The honest landing is this. You cannot make every query cheap, because some really are hard and deserve the expensive model. What you control is whether the easy ones quietly subsidize a frontier price they never needed, and whether the line between cheap and expensive was measured or guessed. Measure it, and the FAQ lookup stops costing what the proof costs. Guess it, and you will either pay frontier prices for everything or ship confident wrong answers to the users you were trying to keep.
FAQ
What is the difference between model routing and a cascade?
Predictive routing makes one upfront decision: a cheap classifier reads the query, predicts difficulty, and dispatches it to either the cheap or the expensive model, so exactly one model runs. A cascade is sequential: it always runs the cheap model first, scores the answer, accepts it if a verifier is confident, and otherwise escalates to a stronger model. The cascade always pays for the cheap stage and pays twice on every escalated query, which is the cost you trade for a quality guarantee.
How do you set the confidence threshold for a cascade?
Not by intuition. A threshold picked because 0.9 feels safe is miscalibrated by default. The correct method is to take a labelled slice of your own traffic, measure the cheap model's accuracy at each confidence bucket, and set the cutoff where that accuracy crosses your acceptable error rate. The research-grade move is to calibrate the confidence score itself with logistic regression and optimize thresholds jointly across stages, because the right cutoff at one stage depends on the next stage's error profile.
Does routing always save around 80 percent on cost?
No. Savings are workload-dependent. RouteLLM reports roughly 3.66x cost reduction on heterogeneous chat traffic at 95 percent of GPT-4 quality, but only about 1.41x on the uniformly hard MMLU benchmark. On traffic where almost every query is hard, routing can be net-negative once you count the classifier call and the engineering. Quote both ends of the range, never just the headline.
Why is misrouting a hard query to the cheap model so costly?
Because the failure is asymmetric. Sending an easy query to the expensive model wastes a few cents but returns a correct answer, which is benign. Sending a hard query to the cheap model returns a confidently wrong answer for a token saving of cents, and the real cost is a user who re-submits, thumbs-downs, or churns silently. The optimizer is therefore minimizing cost subject to a quality floor, not minimizing raw cost.

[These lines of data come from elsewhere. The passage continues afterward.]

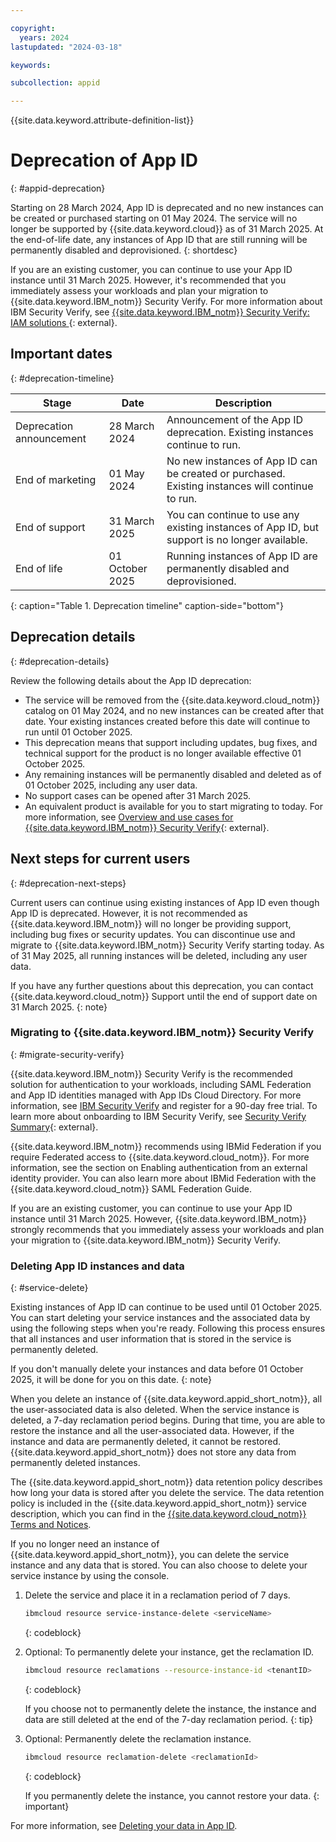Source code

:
 ```yaml
---

copyright:
  years: 2024
lastupdated: "2024-03-18"

keywords:

subcollection: appid

---
```


{{site.data.keyword.attribute-definition-list}}

# Deprecation of App ID 
{: #appid-deprecation}

Starting on 28 March 2024, App ID is deprecated and no new instances can be created or purchased starting on 01 May 2024. The service will no longer be supported by {{site.data.keyword.cloud}} as of 31 March 2025. At the end-of-life date, any instances of App ID that are still running will be permanently disabled and deprovisioned.
{: shortdesc}

If you are an existing customer, you can continue to use your App ID instance until 31 March 2025. However, it's recommended that you immediately assess your workloads and plan your migration to {{site.data.keyword.IBM_notm}} Security Verify. For more information about IBM Security Verify, see [{{site.data.keyword.IBM_notm}} Security Verify: IAM solutions ](https://www.ibm.com/verify){: external}.


## Important dates
{: #deprecation-timeline}

| Stage | Date | Description |
| ---------------- | ----------------- | ------------------------------------------------------------ |
| Deprecation announcement | 28 March 2024  | Announcement of the App ID deprecation. Existing instances continue to run. |
| End of marketing | 01 May 2024 | No new instances of App ID can be created or purchased. Existing instances will continue to run. |
| End of support   | 31 March 2025 | You can continue to use any existing instances of App ID, but support is no longer available.  |
| End of life | 01 October 2025   | Running instances of App ID are permanently disabled and deprovisioned. |
{: caption="Table 1. Deprecation timeline" caption-side="bottom"}

## Deprecation details
{: #deprecation-details}

Review the following details about the App ID deprecation:

* The service will be removed from the {{site.data.keyword.cloud_notm}} catalog on 01 May 2024, and no new instances can be created after that date. Your existing instances created before this date will continue to run until 01 October 2025.
* This deprecation means that support including updates, bug fixes, and technical support for the product is no longer available effective 01 October 2025.
* Any remaining instances will be permanently disabled and deleted as of 01 October 2025, including any user data.
* No support cases can be opened after 31 March 2025.
* An equivalent product is available for you to start migrating to today. For more information, see [Overview and use cases for {{site.data.keyword.IBM_notm}} Security Verify](https://docs.verify.ibm.com/verify/docs/use-cases){: external}.

## Next steps for current users
{: #deprecation-next-steps}

Current users can continue using existing instances of App ID even though App ID is deprecated. However, it is not recommended as {{site.data.keyword.IBM_notm}} will no longer be providing support, including bug fixes or security updates. You can discontinue use and migrate to {{site.data.keyword.IBM_notm}} Security Verify starting today. As of 31 May 2025, all running instances will be deleted, including any user data.

If you have any further questions about this deprecation, you can contact {{site.data.keyword.cloud_notm}} Support until the end of support date on 31 March 2025.
{: note}

### Migrating to {{site.data.keyword.IBM_notm}} Security Verify
{: #migrate-security-verify}

{{site.data.keyword.IBM_notm}} Security Verify is the recommended solution for authentication to your workloads, including SAML Federation and App ID identities managed with App IDs Cloud Directory. For more information, see [IBM Security Verify](https://www.ibm.com/verify) and register for a 90-day free trial. To learn more about onboarding to IBM Security Verify, see [Security Verify Summary](https://docs.verify.ibm.com/verify/docs/use-cases#summary){: external}.

{{site.data.keyword.IBM_notm}} recommends using IBMid Federation if you require Federated access to {{site.data.keyword.cloud_notm}}. For more information, see the section on Enabling authentication from an external identity provider. You can also learn more about IBMid Federation with the {{site.data.keyword.cloud_notm}} SAML Federation Guide.

If you are an existing customer, you can continue to use your App ID instance until 31 March 2025. However, {{site.data.keyword.IBM_notm}} strongly recommends that you immediately assess your workloads and plan your migration to {{site.data.keyword.IBM_notm}} Security Verify. 

### Deleting App ID instances and data
{: #service-delete}

Existing instances of App ID can continue to be used until 01 October 2025. You can start deleting your service instances and the associated data by using the following steps when you're ready. Following this process ensures that all instances and user information that is stored in the service is permanently deleted.

If you don't manually delete your instances and data before 01 October 2025, it will be done for you on this date.
{: note}

When you delete an instance of {{site.data.keyword.appid_short_notm}}, all the user-associated data is also deleted. When the service instance is deleted, a 7-day reclamation period begins. During that time, you are able to restore the instance and all the user-associated data. However, if the instance and data are permanently deleted, it cannot be restored. {{site.data.keyword.appid_short_notm}} does not store any data from permanently deleted instances.

The {{site.data.keyword.appid_short_notm}} data retention policy describes how long your data is stored after you delete the service. The data retention policy is included in the {{site.data.keyword.appid_short_notm}} service description, which you can find in the [{{site.data.keyword.cloud_notm}} Terms and Notices](/docs/overview?topic=overview-terms).

If you no longer need an instance of {{site.data.keyword.appid_short_notm}}, you can delete the service instance and any data that is stored. You can also choose to delete your service instance by using the console.

1. Delete the service and place it in a reclamation period of 7 days.

   ```sh
   ibmcloud resource service-instance-delete <serviceName>
   ```
   {: codeblock}

2. Optional: To permanently delete your instance, get the reclamation ID.

   ```sh
   ibmcloud resource reclamations --resource-instance-id <tenantID>
   ```
   {: codeblock}

   If you choose not to permanently delete the instance, the instance and data are still deleted at the end of the 7-day reclamation period.
   {: tip}

3. Optional: Permanently delete the reclamation instance.

   ```sh
   ibmcloud resource reclamation-delete <reclamationId>
   ```
   {: codeblock}

   If you permanently delete the instance, you cannot restore your data. 
   {: important}

For more information, see [Deleting your data in App ID](/docs/appid?topic=appid-mng-data#service-delete).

When is model routing not worth building?
Below roughly ten thousand requests a day the savings rarely clear the engineering and operational overhead. Routing also pays poorly when traffic is uniformly hard, since there is no cheap tier that can safely absorb a meaningful share of it. And a cascade is the wrong choice for latency-critical interactive paths, because escalation adds a second model call and can double the response time even when the cost math works.